### Exercise instructions
The records below are to be output exactly, except for their pictures.
[Supplied information — start]
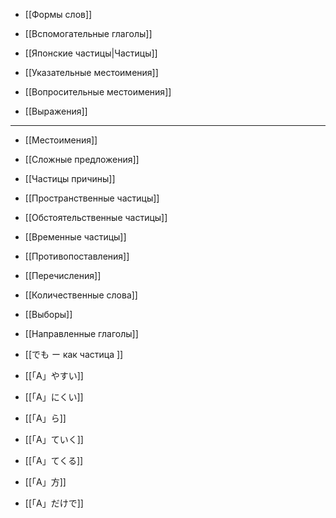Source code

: - [[Формы слов]]

- [[Вспомогательные глаголы]]
- [[Японские частицы|Частицы]]
- [[Указательные местоимения]]
- [[Вопросительные местоимения]]
- [[Выражения]]
---
- [[Местоимения]]
- [[Сложные предложения]]
- [[Частицы причины]]
- [[Пространственные частицы]]
- [[Обстоятельственные частицы]]
- [[Временные частицы]]
- [[Противопоставления]]
- [[Перечисления]]
- [[Количественные слова]]
- [[Выборы]]
- [[Направленные глаголы]]


- [[でも ー как частица ]]
- [[「A」やすい]]
- [[「A」にくい]]
- [[「A」ら]]
- [[「A」ていく]]
- [[「A」てくる]]
- [[「A」方]]
- [[「A」だけで]]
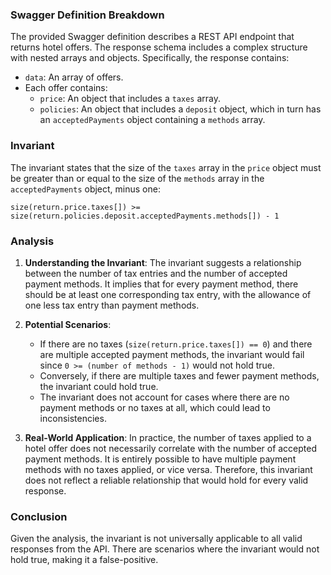 ### Swagger Definition Breakdown
The provided Swagger definition describes a REST API endpoint that returns hotel offers. The response schema includes a complex structure with nested arrays and objects. Specifically, the response contains:
- `data`: An array of offers.
- Each offer contains:
  - `price`: An object that includes a `taxes` array.
  - `policies`: An object that includes a `deposit` object, which in turn has an `acceptedPayments` object containing a `methods` array.

### Invariant
The invariant states that the size of the `taxes` array in the `price` object must be greater than or equal to the size of the `methods` array in the `acceptedPayments` object, minus one:

`size(return.price.taxes[]) >= size(return.policies.deposit.acceptedPayments.methods[]) - 1`

### Analysis
1. **Understanding the Invariant**: The invariant suggests a relationship between the number of tax entries and the number of accepted payment methods. It implies that for every payment method, there should be at least one corresponding tax entry, with the allowance of one less tax entry than payment methods.

2. **Potential Scenarios**:
   - If there are no taxes (`size(return.price.taxes[]) == 0`) and there are multiple accepted payment methods, the invariant would fail since `0 >= (number of methods - 1)` would not hold true.
   - Conversely, if there are multiple taxes and fewer payment methods, the invariant could hold true.
   - The invariant does not account for cases where there are no payment methods or no taxes at all, which could lead to inconsistencies.

3. **Real-World Application**: In practice, the number of taxes applied to a hotel offer does not necessarily correlate with the number of accepted payment methods. It is entirely possible to have multiple payment methods with no taxes applied, or vice versa. Therefore, this invariant does not reflect a reliable relationship that would hold for every valid response.

### Conclusion
Given the analysis, the invariant is not universally applicable to all valid responses from the API. There are scenarios where the invariant would not hold true, making it a false-positive.
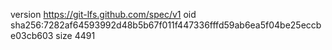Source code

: version https://git-lfs.github.com/spec/v1
oid sha256:7282af64593992d48b5b67f011f447336fffd59ab6ea5f04be25eccbe03cb603
size 4491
[Supplied information — finish]
### Result of this task
Source code

: - [[Формы слов]]

- [[Вспомогательные глаголы]]
- [[Японские частицы|Частицы]]
- [[Указательные местоимения]]
- [[Вопросительные местоимения]]
- [[Выражения]]
---
- [[Местоимения]]
- [[Сложные предложения]]
- [[Частицы причины]]
- [[Пространственные частицы]]
- [[Обстоятельственные частицы]]
- [[Временные частицы]]
- [[Противопоставления]]
- [[Перечисления]]
- [[Количественные слова]]
- [[Выборы]]
- [[Направленные глаголы]]


- [[でも ー как частица ]]
- [[「A」やすい]]
- [[「A」にくい]]
- [[「A」ら]]
- [[「A」ていく]]
- [[「A」てくる]]
- [[「A」方]]
- [[「A」だけで]]
 ### Swagger Definition Breakdown
The provided Swagger definition describes a REST API endpoint that returns hotel offers. The response schema includes a complex structure with nested arrays and objects. Specifically, the response contains:
- `data`: An array of offers.
- Each offer contains:
  - `price`: An object that includes a `taxes` array.
  - `policies`: An object that includes a `deposit` object, which in turn has an `acceptedPayments` object containing a `methods` array.

### Invariant
The invariant states that the size of the `taxes` array in the `price` object must be greater than or equal to the size of the `methods` array in the `acceptedPayments` object, minus one:

`size(return.price.taxes[]) >= size(return.policies.deposit.acceptedPayments.methods[]) - 1`

### Analysis
1. **Understanding the Invariant**: The invariant suggests a relationship between the number of tax entries and the number of accepted payment methods. It implies that for every payment method, there should be at least one corresponding tax entry, with the allowance of one less tax entry than payment methods.

2. **Potential Scenarios**:
   - If there are no taxes (`size(return.price.taxes[]) == 0`) and there are multiple accepted payment methods, the invariant would fail since `0 >= (number of methods - 1)` would not hold true.
   - Conversely, if there are multiple taxes and fewer payment methods, the invariant could hold true.
   - The invariant does not account for cases where there are no payment methods or no taxes at all, which could lead to inconsistencies.

3. **Real-World Application**: In practice, the number of taxes applied to a hotel offer does not necessarily correlate with the number of accepted payment methods. It is entirely possible to have multiple payment methods with no taxes applied, or vice versa. Therefore, this invariant does not reflect a reliable relationship that would hold for every valid response.

### Conclusion
Given the analysis, the invariant is not universally applicable to all valid responses from the API. There are scenarios where the invariant would not hold true, making it a false-positive.
Source code

: version https://git-lfs.github.com/spec/v1
oid sha256:7282af64593992d48b5b67f011f447336fffd59ab6ea5f04be25eccbe03cb603
size 4491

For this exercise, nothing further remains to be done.